The result should be every line of the listing that contains "task".
* * * * *
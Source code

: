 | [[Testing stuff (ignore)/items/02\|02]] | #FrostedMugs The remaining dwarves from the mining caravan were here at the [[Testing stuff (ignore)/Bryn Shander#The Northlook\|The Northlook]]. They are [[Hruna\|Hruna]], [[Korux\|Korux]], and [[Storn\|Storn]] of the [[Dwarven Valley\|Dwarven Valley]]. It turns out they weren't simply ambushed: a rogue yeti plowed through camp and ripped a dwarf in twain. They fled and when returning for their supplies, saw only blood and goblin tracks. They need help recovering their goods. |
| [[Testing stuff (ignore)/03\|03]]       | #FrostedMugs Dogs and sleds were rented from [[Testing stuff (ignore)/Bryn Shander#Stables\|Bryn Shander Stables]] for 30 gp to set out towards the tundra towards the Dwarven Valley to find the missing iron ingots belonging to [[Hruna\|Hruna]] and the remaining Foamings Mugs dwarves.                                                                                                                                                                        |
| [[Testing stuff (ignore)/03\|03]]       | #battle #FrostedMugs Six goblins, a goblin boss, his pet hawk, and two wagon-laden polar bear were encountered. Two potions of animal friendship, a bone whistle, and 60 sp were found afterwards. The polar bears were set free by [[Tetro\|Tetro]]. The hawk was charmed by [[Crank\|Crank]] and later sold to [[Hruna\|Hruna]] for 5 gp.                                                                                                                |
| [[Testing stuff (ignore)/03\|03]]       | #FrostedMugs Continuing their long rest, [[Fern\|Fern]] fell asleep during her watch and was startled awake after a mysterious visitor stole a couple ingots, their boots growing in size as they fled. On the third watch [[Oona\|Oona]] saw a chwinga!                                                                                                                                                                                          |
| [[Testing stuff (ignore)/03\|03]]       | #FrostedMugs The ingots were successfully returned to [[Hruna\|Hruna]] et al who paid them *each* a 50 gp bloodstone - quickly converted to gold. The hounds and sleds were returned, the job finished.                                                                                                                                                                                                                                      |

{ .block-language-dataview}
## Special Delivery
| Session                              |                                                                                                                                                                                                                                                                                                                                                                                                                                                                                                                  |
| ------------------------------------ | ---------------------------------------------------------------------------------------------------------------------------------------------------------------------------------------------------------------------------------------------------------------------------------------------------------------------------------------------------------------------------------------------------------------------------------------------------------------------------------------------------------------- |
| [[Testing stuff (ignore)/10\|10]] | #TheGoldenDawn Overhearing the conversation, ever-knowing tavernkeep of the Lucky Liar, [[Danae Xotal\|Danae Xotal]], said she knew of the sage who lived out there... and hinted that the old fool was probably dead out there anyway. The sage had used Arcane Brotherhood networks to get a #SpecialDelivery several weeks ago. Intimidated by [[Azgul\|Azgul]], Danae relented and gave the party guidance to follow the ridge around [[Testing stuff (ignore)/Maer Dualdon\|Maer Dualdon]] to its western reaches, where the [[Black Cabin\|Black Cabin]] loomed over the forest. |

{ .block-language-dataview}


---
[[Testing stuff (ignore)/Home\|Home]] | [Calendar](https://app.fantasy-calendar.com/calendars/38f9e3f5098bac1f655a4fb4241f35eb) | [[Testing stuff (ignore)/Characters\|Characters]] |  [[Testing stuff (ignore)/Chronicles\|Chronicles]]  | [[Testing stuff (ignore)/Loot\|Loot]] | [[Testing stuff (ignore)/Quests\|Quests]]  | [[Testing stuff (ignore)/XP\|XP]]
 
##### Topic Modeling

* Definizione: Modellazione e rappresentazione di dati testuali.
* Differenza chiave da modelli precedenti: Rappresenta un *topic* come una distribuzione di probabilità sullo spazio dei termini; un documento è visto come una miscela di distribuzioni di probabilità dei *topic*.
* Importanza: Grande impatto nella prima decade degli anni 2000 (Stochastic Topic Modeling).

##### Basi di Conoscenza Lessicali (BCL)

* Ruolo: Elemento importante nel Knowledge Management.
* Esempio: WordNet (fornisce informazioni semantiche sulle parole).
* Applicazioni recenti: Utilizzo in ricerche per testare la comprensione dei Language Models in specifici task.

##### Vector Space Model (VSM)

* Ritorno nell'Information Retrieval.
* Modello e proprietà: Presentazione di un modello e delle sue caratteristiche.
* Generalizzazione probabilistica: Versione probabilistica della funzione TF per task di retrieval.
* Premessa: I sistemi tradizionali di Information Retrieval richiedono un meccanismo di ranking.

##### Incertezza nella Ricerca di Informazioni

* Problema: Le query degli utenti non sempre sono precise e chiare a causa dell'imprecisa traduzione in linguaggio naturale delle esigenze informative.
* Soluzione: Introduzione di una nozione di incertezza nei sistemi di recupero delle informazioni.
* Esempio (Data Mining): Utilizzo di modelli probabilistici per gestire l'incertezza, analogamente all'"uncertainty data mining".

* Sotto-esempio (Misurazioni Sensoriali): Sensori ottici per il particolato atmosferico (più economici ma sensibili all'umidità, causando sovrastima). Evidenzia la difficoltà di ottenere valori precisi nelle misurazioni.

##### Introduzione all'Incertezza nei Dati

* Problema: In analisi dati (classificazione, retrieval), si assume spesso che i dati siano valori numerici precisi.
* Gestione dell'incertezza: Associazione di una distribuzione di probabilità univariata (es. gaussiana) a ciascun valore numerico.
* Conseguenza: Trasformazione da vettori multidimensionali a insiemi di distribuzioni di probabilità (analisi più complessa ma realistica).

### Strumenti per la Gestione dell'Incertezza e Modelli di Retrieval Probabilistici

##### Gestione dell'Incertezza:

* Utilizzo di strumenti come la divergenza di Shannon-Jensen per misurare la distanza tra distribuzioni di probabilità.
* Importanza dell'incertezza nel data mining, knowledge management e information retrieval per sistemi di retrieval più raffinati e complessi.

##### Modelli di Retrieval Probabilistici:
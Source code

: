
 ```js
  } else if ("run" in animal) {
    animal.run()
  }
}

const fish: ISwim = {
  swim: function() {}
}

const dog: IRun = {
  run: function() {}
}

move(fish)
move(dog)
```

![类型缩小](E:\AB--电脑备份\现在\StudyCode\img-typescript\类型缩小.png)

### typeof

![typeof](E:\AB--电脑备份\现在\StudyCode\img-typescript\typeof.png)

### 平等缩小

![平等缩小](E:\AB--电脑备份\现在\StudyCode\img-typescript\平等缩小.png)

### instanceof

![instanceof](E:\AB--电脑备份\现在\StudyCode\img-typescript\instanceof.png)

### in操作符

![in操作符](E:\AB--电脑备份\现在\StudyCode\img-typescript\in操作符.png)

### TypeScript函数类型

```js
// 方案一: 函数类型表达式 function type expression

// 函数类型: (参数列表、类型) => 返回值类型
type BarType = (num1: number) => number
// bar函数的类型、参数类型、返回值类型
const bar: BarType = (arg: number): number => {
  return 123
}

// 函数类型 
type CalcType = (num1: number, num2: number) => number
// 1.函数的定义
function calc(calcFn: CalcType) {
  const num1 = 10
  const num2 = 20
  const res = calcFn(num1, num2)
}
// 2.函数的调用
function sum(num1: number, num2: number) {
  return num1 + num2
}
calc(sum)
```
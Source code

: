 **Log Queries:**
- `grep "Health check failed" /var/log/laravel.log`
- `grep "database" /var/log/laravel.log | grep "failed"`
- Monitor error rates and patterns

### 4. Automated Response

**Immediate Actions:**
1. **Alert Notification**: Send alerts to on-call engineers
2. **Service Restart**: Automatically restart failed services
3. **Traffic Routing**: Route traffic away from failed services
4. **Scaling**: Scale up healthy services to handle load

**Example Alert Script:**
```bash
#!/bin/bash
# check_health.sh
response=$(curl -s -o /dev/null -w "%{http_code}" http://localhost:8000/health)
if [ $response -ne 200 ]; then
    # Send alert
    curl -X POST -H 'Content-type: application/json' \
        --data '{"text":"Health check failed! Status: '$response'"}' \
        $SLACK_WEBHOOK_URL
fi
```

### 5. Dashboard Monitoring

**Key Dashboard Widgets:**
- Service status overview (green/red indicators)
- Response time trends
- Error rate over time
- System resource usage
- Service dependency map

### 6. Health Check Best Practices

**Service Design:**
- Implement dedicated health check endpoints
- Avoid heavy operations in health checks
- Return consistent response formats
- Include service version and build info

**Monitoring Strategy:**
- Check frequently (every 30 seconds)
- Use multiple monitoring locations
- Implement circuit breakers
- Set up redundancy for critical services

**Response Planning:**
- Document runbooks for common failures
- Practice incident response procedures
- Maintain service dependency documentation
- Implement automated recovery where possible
* * * * *
→ Answer box
* Applicazioni recenti: Utilizzo in ricerche per testare la comprensione dei Language Models in specifici task.
* Generalizzazione probabilistica: Versione probabilistica della funzione TF per task di retrieval.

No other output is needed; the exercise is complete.